__Goal of the exercise__
Every line with "object" in it should be copied from the data.

__Records provided__

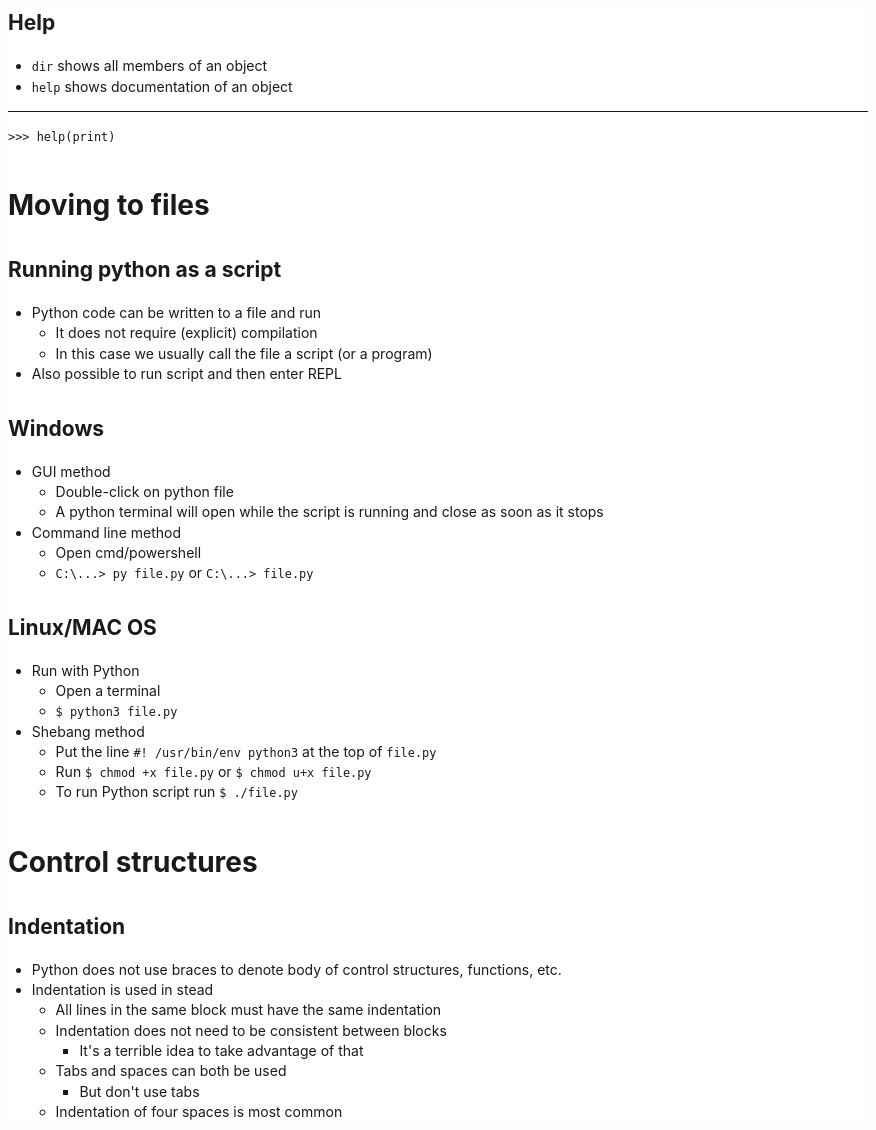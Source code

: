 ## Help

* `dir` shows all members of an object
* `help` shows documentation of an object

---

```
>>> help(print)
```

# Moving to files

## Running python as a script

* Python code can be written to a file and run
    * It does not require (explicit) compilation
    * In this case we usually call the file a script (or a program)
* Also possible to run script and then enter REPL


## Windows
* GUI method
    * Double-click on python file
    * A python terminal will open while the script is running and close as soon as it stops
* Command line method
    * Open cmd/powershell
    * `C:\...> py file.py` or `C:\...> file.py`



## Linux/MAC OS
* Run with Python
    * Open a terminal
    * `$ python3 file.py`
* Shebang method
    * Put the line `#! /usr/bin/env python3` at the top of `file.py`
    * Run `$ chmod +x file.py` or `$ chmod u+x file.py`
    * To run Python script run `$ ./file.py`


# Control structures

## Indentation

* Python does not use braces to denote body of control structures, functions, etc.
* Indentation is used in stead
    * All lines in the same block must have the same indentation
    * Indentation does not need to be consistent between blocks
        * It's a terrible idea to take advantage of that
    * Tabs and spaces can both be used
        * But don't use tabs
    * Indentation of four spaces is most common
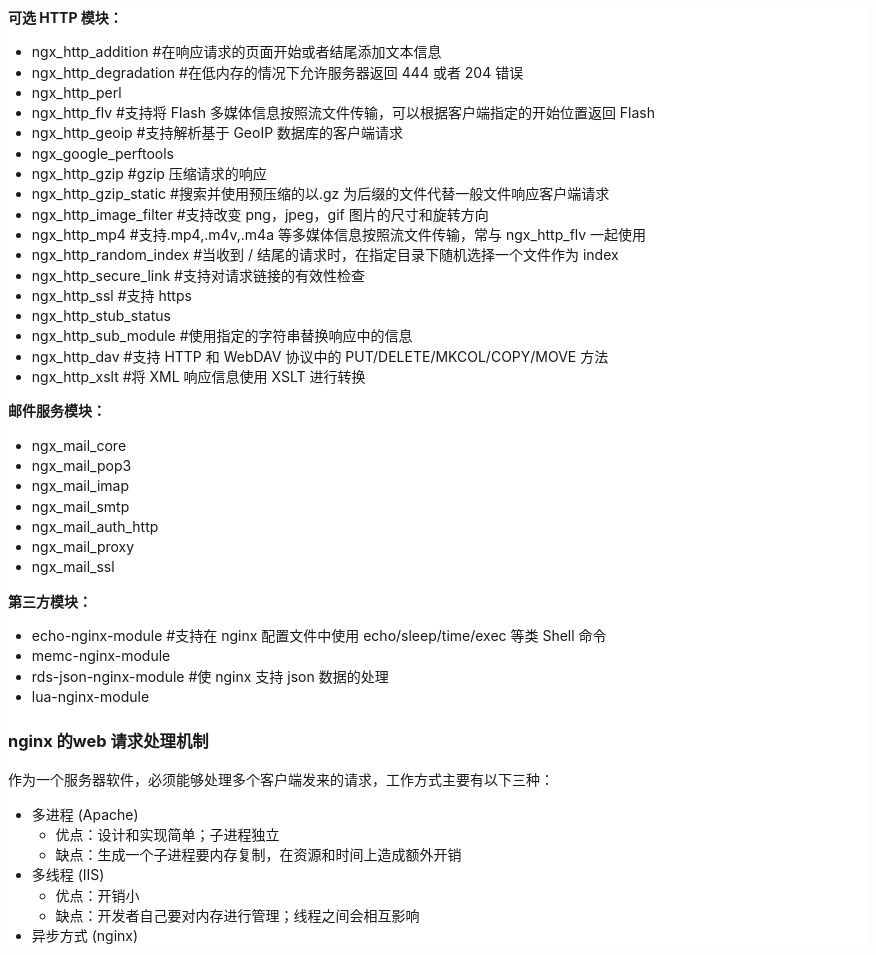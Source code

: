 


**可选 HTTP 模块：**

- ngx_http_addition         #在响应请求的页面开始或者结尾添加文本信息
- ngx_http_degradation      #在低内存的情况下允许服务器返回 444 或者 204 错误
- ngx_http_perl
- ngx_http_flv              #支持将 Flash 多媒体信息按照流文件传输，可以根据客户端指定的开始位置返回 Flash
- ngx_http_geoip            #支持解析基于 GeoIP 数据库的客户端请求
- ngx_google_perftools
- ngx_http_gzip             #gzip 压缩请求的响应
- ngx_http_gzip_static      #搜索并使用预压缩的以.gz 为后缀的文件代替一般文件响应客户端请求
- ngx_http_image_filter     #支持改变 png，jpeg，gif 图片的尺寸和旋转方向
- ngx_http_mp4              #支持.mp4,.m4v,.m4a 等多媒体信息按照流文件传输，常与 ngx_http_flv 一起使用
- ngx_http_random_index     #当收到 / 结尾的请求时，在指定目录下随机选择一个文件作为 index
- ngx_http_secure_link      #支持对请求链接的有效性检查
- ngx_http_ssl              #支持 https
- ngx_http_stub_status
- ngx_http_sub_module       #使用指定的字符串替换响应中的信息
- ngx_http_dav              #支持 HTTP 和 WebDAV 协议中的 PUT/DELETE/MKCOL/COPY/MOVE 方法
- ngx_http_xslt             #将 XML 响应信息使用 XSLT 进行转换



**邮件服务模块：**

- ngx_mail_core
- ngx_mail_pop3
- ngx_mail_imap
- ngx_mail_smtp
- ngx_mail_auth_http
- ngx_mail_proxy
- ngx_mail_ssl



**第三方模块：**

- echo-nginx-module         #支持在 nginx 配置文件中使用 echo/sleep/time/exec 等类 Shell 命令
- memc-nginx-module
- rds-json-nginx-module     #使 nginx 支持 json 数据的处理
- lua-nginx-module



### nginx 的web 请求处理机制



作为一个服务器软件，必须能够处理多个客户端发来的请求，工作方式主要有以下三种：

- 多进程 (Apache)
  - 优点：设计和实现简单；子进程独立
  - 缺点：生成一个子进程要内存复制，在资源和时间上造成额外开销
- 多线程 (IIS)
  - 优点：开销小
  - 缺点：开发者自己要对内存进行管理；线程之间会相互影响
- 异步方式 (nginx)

__Result__
* `dir` shows all members of an object
* `help` shows documentation of an object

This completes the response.